110 W. New York Ave.
DeLand, FL 32720
By Lynn Bowen
posted Feb 10, 2013 - 10:05:53am
No one knows for sure, but it seems that razorbills were blown by Superstorm Sandy from the northeastern U.S. to Florida in December. Thirteen of these seabirds in poor shape from exhaustion were found by a Beach Patrol employee in December at Ponce Inlet. Many of them died shortly thereafter.
That Beach Patrol employee brought a few of the razorbills to the Mary Keller Seabird Rehabilitation Sanctuary, hoping that TLC and good food would return them to good health, but it was too late. At around the same time, other razorbills were seen in other parts of Florida, also with sad fates.
Razorbills are 17-inch birds that live in the icy waters of the North Atlantic. Their wingspan is 26 inches, and they weigh 1.6 pounds. They have deep bills, large heads and thick necks. These stocky birds are black on top and white underneath, resembling small penguins.
On the rare occasions when they are on shore, they can even walk upright like a penguin. At breeding time, their non-breeding plumage is duller, and their neck and throat fades to white, as seen in the photo accompanying this column. Their average life span is 13 years, but many live to be 20.

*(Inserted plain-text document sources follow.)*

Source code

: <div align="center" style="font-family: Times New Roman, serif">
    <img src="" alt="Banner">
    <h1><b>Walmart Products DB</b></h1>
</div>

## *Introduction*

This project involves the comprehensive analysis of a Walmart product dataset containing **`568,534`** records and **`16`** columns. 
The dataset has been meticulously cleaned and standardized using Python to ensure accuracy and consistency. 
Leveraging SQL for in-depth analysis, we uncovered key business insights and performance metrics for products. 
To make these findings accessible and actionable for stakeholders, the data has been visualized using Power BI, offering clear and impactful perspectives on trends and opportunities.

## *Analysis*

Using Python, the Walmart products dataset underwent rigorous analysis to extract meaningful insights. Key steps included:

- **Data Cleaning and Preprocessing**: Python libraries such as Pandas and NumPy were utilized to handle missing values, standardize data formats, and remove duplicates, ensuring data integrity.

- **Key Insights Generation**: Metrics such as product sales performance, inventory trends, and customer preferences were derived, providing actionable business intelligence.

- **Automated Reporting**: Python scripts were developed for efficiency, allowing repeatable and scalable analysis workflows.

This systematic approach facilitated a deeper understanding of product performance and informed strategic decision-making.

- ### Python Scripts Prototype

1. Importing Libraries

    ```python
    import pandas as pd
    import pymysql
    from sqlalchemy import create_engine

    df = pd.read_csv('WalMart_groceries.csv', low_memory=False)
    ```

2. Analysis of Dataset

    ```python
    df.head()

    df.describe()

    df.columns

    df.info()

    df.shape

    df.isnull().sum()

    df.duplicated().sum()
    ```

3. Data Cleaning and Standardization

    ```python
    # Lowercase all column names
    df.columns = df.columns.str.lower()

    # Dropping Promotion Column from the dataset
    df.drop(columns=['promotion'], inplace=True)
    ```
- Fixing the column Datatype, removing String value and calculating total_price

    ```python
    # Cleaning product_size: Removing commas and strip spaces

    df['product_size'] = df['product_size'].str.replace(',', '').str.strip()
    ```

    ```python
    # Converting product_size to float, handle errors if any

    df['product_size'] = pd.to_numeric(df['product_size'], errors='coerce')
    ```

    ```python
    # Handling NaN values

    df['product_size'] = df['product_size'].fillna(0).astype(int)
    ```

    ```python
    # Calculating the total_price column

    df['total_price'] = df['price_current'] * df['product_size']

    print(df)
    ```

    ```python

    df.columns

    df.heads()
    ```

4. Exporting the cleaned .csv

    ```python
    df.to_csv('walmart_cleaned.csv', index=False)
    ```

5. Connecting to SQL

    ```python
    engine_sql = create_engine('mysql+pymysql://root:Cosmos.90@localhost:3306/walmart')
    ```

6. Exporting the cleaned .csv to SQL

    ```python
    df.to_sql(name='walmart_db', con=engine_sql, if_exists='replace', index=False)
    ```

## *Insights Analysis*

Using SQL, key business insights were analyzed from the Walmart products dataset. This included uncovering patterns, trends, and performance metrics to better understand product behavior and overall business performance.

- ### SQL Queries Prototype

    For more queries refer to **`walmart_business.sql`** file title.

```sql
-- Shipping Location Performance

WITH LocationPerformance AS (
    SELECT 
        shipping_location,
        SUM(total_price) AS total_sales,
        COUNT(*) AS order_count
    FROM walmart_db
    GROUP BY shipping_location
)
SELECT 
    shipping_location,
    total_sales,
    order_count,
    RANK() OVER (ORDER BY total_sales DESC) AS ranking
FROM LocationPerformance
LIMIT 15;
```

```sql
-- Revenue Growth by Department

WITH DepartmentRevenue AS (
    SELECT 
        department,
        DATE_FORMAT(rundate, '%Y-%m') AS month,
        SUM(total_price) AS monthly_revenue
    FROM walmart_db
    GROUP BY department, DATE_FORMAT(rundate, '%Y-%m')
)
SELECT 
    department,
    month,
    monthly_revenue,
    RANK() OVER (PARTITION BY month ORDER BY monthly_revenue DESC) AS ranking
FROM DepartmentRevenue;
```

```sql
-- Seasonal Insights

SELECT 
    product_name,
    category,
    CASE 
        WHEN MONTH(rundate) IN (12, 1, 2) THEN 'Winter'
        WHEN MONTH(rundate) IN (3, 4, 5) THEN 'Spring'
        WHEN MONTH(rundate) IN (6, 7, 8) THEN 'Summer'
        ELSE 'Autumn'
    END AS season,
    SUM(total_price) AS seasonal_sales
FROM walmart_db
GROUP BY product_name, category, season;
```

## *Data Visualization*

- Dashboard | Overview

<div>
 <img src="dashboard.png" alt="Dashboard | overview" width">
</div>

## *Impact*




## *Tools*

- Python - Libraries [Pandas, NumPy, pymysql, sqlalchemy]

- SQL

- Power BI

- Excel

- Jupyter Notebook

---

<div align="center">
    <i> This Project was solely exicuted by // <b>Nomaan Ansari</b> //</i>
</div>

Razorbills are agile birds that mate for life. They don't build nests, but in May or June, they lay one egg on a bare rock on the steep cliffs and rock crevices in coastal Scotland, Russia, France, Norway, Canada, Iceland or the northeastern U.S.
Seventy percent of them breed in Iceland, a far cry from warm Florida! No wonder they suffered so much when they accidentally ended up here!
They don't breed until they are 4 years old. Both parents incubate the precious egg for 35 days. Then the adult male parent will accompany the chick to sea at night when it is only 3 weeks old to avoid predators — herring gulls, great black-backed gulls, ravens and foxes. Other than at breeding time, razorbills never come to dry land or beaches.
Razorbills are excellent divers who find their diet of fish far from shore where many birds don't go. Razorbills earned their name because their bills really are razor-sharp, not only for grasping their food, but to fight off predators.